■ **Source texts of formatted documents**
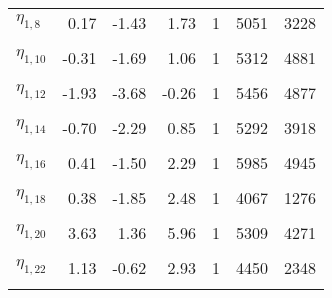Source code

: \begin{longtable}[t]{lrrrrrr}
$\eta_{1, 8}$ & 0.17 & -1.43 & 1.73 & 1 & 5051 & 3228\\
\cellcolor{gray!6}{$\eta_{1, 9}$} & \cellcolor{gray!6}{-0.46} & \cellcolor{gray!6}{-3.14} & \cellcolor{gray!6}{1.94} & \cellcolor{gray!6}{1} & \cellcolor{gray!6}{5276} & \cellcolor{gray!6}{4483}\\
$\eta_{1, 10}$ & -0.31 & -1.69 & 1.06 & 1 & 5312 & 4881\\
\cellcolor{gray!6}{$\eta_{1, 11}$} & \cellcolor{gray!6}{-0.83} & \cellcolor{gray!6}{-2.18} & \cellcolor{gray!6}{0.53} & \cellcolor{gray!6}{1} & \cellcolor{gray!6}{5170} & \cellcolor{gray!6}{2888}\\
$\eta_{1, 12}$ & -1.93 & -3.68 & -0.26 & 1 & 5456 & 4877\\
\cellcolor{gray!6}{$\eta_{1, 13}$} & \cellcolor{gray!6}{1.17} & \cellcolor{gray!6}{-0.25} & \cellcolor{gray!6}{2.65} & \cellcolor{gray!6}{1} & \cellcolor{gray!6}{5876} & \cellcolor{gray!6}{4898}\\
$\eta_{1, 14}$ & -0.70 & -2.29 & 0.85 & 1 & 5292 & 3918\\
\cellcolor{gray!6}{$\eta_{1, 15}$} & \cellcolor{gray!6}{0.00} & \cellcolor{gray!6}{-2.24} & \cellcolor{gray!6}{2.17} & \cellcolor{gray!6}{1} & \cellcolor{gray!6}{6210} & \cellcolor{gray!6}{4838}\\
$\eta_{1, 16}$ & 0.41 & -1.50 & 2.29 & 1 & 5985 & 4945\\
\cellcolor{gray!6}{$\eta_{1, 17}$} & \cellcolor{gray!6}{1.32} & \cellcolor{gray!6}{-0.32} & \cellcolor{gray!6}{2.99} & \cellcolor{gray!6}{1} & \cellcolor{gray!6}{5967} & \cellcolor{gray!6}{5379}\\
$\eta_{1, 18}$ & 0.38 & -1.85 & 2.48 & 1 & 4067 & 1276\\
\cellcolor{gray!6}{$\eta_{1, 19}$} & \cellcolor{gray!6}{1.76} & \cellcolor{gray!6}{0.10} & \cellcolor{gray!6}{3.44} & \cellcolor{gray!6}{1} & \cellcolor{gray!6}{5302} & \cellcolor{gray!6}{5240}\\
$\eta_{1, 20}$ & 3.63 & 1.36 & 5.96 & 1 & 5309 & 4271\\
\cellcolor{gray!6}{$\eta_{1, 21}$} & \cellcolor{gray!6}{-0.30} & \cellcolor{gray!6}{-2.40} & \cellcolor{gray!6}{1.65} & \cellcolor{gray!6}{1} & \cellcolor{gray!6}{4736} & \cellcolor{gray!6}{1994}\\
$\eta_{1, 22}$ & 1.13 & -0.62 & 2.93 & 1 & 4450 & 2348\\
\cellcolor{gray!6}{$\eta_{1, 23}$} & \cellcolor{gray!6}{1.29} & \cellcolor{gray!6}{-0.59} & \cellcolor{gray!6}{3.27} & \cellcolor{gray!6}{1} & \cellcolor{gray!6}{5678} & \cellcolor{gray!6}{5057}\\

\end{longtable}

---

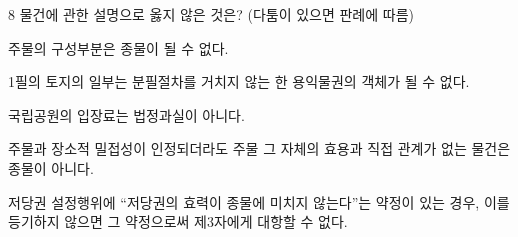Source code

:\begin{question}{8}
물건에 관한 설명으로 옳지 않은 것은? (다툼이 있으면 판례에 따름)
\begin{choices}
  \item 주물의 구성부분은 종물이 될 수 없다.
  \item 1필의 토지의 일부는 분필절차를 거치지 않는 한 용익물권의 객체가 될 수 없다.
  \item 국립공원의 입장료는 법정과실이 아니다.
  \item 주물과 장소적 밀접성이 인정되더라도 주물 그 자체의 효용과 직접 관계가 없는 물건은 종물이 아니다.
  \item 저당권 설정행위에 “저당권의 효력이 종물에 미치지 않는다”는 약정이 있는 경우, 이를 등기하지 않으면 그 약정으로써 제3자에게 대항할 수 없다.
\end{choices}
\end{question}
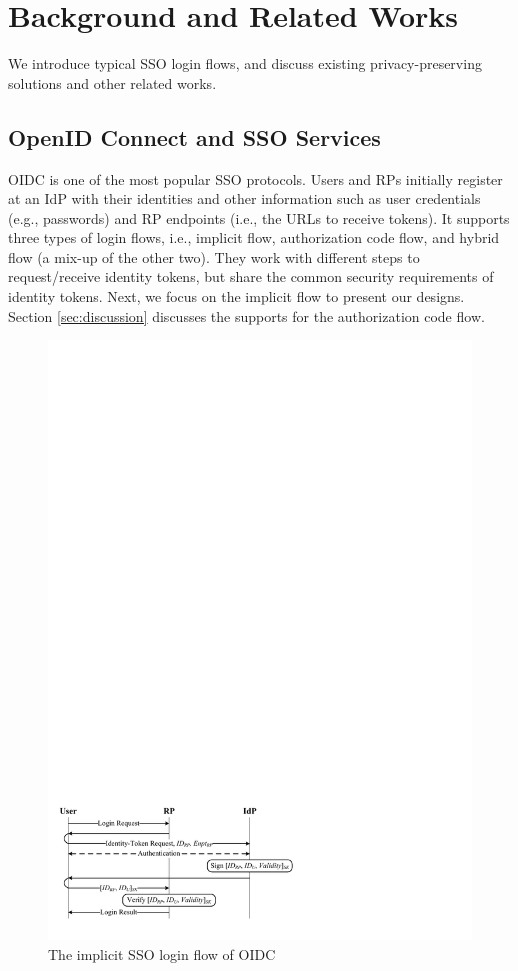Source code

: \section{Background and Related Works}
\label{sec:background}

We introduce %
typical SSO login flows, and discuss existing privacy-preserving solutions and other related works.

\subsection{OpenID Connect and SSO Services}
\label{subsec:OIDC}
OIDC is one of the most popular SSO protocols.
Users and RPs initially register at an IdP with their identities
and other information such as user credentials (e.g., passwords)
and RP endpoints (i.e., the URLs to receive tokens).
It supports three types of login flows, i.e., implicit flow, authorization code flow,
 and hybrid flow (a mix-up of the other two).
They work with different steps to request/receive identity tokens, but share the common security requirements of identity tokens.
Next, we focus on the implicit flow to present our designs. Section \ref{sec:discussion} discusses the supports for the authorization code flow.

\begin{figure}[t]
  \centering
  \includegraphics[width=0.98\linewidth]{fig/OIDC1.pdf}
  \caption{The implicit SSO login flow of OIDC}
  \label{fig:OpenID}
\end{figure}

---

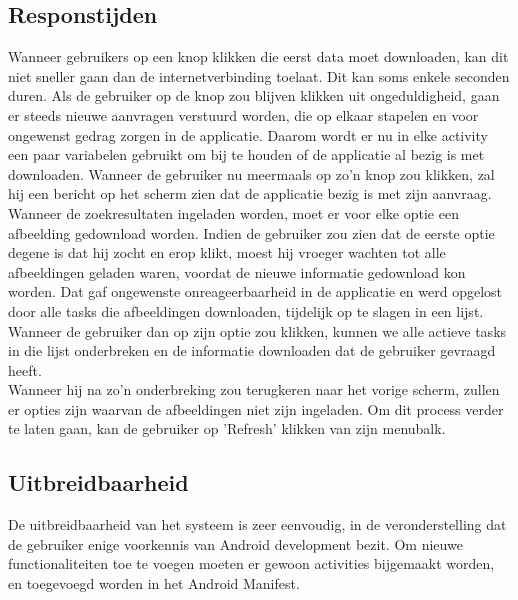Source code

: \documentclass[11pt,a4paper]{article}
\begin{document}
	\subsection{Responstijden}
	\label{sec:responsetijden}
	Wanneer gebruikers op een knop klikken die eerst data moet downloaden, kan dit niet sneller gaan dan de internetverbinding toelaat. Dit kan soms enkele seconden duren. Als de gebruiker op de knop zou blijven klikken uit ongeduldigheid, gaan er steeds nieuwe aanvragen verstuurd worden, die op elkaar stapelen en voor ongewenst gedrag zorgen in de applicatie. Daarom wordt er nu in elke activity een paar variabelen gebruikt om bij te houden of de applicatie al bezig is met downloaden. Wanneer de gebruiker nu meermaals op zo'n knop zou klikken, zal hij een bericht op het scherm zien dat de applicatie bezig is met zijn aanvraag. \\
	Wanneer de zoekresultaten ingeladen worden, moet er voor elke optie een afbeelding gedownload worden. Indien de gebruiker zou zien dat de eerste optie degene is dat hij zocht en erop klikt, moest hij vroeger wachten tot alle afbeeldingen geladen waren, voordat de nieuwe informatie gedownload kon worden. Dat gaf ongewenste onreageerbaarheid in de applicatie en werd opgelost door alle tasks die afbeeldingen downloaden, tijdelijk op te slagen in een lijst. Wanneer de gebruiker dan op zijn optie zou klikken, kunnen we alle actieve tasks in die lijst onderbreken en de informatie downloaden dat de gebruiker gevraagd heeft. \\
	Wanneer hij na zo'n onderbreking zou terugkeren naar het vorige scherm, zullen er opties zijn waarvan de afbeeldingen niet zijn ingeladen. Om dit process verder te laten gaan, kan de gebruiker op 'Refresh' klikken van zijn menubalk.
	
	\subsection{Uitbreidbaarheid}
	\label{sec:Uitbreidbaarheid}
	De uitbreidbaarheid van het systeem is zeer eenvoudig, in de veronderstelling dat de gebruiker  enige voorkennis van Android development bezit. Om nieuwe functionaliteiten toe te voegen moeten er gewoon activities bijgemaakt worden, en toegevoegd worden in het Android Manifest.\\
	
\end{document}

■ **WHAT IS EXPECTED**
If a line in the data above includes the string "with", copy it.

■ **RESPONSE TO THE EXERCISE**
Users and RPs initially register at an IdP with their identities
They work with different steps to request/receive identity tokens, but share the common security requirements of identity tokens.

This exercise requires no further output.